▸ What you need to do
Omit pictures and quote the listing below line by line, from its start through the line that holds "Aca va el gr\'afico.".
####################
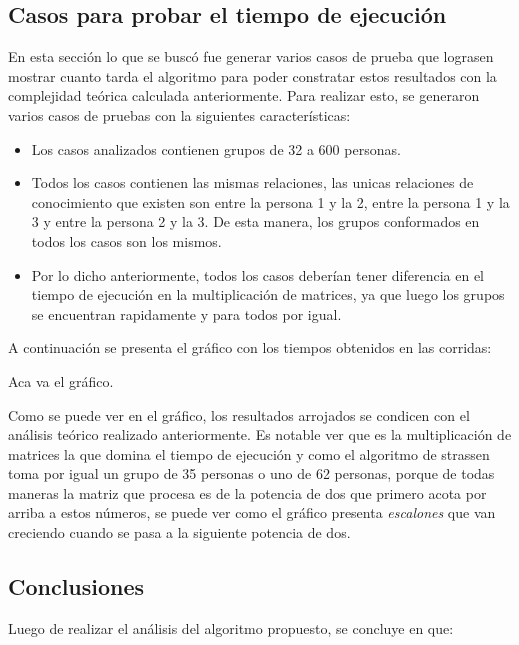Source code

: \documentclass[a4paper, 12pt]{article}
\begin{document}
\subsection*{Casos para probar el tiempo de ejecuci\'on}

En esta secci\'on lo que se busc\'o fue generar varios casos de prueba que lograsen mostrar cuanto tarda el algoritmo para poder constratar estos resultados con la complejidad te\'orica calculada anteriormente. Para realizar esto, se generaron varios casos de pruebas con la siguientes caracter\'isticas:

\begin{itemize}
\item Los casos analizados contienen grupos de 32 a 600 personas.
\item Todos los casos contienen las mismas relaciones, las unicas relaciones de conocimiento que existen son entre la persona 1 y la 2, entre la persona 1 y la 3 y entre la persona 2 y la 3. De esta manera, los grupos conformados en todos los casos son los mismos.
\item Por lo dicho anteriormente, todos los casos deber\'ian tener diferencia en el tiempo de ejecuci\'on en la multiplicaci\'on de matrices, ya que luego los grupos se encuentran rapidamente y para todos por igual.
\end{itemize}
A continuaci\'on se presenta el gr\'afico con los tiempos obtenidos en las corridas:

Aca va el gr\'afico.


Como se puede ver en el gr\'afico, los resultados arrojados se condicen con el an\'alisis te\'orico realizado anteriormente. Es notable ver que es la multiplicaci\'on de matrices la que domina el tiempo de ejecuci\'on y como el algoritmo de strassen toma por igual un grupo de 35 personas o uno de 62 personas, porque de todas maneras la matriz que procesa es de la potencia de dos que primero acota por arriba a estos n\'umeros, se puede ver como el gr\'afico presenta \emph{escalones} que van creciendo cuando se pasa a la siguiente potencia de dos.


\subsection*{Conclusiones}
Luego de realizar el an\'alisis del algoritmo propuesto, se concluye en que:
\end{document}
####################
▸ Response box
Source code

: \documentclass[a4paper, 12pt]{article}
\begin{document}
\subsection*{Casos para probar el tiempo de ejecuci\'on}

En esta secci\'on lo que se busc\'o fue generar varios casos de prueba que lograsen mostrar cuanto tarda el algoritmo para poder constratar estos resultados con la complejidad te\'orica calculada anteriormente. Para realizar esto, se generaron varios casos de pruebas con la siguientes caracter\'isticas:

\begin{itemize}
\item Los casos analizados contienen grupos de 32 a 600 personas.
\item Todos los casos contienen las mismas relaciones, las unicas relaciones de conocimiento que existen son entre la persona 1 y la 2, entre la persona 1 y la 3 y entre la persona 2 y la 3. De esta manera, los grupos conformados en todos los casos son los mismos.
\item Por lo dicho anteriormente, todos los casos deber\'ian tener diferencia en el tiempo de ejecuci\'on en la multiplicaci\'on de matrices, ya que luego los grupos se encuentran rapidamente y para todos por igual.
\end{itemize}
A continuaci\'on se presenta el gr\'afico con los tiempos obtenidos en las corridas:

Aca va el gr\'afico.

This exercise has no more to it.